Directions for this task »
Among the lines of the records, please find those that contain the word "Crooks" and copy them.

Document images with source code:
####

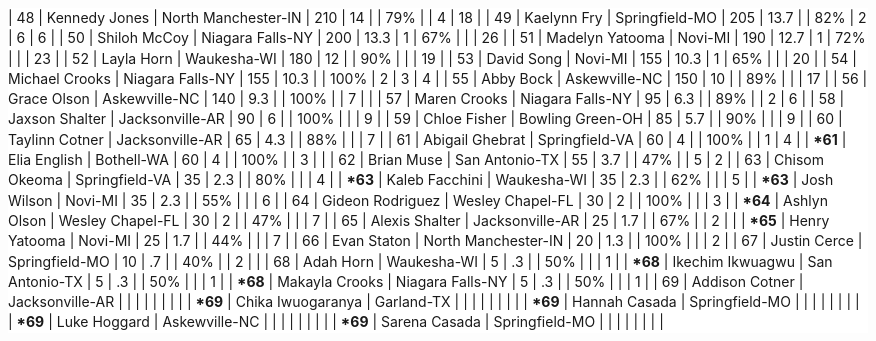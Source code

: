 |       48 | Kennedy Jones        | North Manchester-IN |   210 |    14 |      |  79% |      |    4 |   18 |
|       49 | Kaelynn Fry          | Springfield-MO      |   205 |  13.7 |      |  82% |    2 |    6 |    6 |
|       50 | Shiloh McCoy         | Niagara Falls-NY    |   200 |  13.3 |    1 |  67% |      |      |   26 |
|       51 | Madelyn Yatooma      | Novi-MI             |   190 |  12.7 |    1 |  72% |      |      |   23 |
|       52 | Layla Horn           | Waukesha-WI         |   180 |    12 |      |  90% |      |      |   19 |
|       53 | David Song           | Novi-MI             |   155 |  10.3 |    1 |  65% |      |      |   20 |
|       54 | Michael Crooks       | Niagara Falls-NY    |   155 |  10.3 |      | 100% |    2 |    3 |    4 |
|       55 | Abby Bock            | Askewville-NC       |   150 |    10 |      |  89% |      |      |   17 |
|       56 | Grace Olson          | Askewville-NC       |   140 |   9.3 |      | 100% |      |    7 |      |
|       57 | Maren Crooks         | Niagara Falls-NY    |    95 |   6.3 |      |  89% |      |    2 |    6 |
|       58 | Jaxson Shalter       | Jacksonville-AR     |    90 |     6 |      | 100% |      |      |    9 |
|       59 | Chloe Fisher         | Bowling Green-OH    |    85 |   5.7 |      |  90% |      |      |    9 |
|       60 | Taylinn Cotner       | Jacksonville-AR     |    65 |   4.3 |      |  88% |      |      |    7 |
|       61 | Abigail Ghebrat      | Springfield-VA      |    60 |     4 |      | 100% |      |    1 |    4 |
| **\*61** | Elia English         | Bothell-WA          |    60 |     4 |      | 100% |      |    3 |      |
|       62 | Brian Muse           | San Antonio-TX      |    55 |   3.7 |      |  47% |      |    5 |    2 |
|       63 | Chisom Okeoma        | Springfield-VA      |    35 |   2.3 |      |  80% |      |      |    4 |
| **\*63** | Kaleb Facchini       | Waukesha-WI         |    35 |   2.3 |      |  62% |      |      |    5 |
| **\*63** | Josh Wilson          | Novi-MI             |    35 |   2.3 |      |  55% |      |      |    6 |
|       64 | Gideon Rodriguez     | Wesley Chapel-FL    |    30 |     2 |      | 100% |      |      |    3 |
| **\*64** | Ashlyn Olson         | Wesley Chapel-FL    |    30 |     2 |      |  47% |      |      |    7 |
|       65 | Alexis Shalter       | Jacksonville-AR     |    25 |   1.7 |      |  67% |      |    2 |      |
| **\*65** | Henry Yatooma        | Novi-MI             |    25 |   1.7 |      |  44% |      |      |    7 |
|       66 | Evan Staton          | North Manchester-IN |    20 |   1.3 |      | 100% |      |      |    2 |
|       67 | Justin Cerce         | Springfield-MO      |    10 |    .7 |      |  40% |      |    2 |      |
|       68 | Adah Horn            | Waukesha-WI         |     5 |    .3 |      |  50% |      |      |    1 |
| **\*68** | Ikechim Ikwuagwu     | San Antonio-TX      |     5 |    .3 |      |  50% |      |      |    1 |
| **\*68** | Makayla Crooks       | Niagara Falls-NY    |     5 |    .3 |      |  50% |      |      |    1 |
|       69 | Addison Cotner       | Jacksonville-AR     |       |       |      |      |      |      |      |
| **\*69** | Chika Iwuogaranya    | Garland-TX          |       |       |      |      |      |      |      |
| **\*69** | Hannah Casada        | Springfield-MO      |       |       |      |      |      |      |      |
| **\*69** | Luke Hoggard         | Askewville-NC       |       |       |      |      |      |      |      |
| **\*69** | Sarena Casada        | Springfield-MO      |       |       |      |      |      |      |      |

####

Result of this exercise »
|       54 | Michael Crooks       | Niagara Falls-NY    |   155 |  10.3 |      | 100% |    2 |    3 |    4 |
|       57 | Maren Crooks         | Niagara Falls-NY    |    95 |   6.3 |      |  89% |      |    2 |    6 |
| **\*68** | Makayla Crooks       | Niagara Falls-NY    |     5 |    .3 |      |  50% |      |      |    1 |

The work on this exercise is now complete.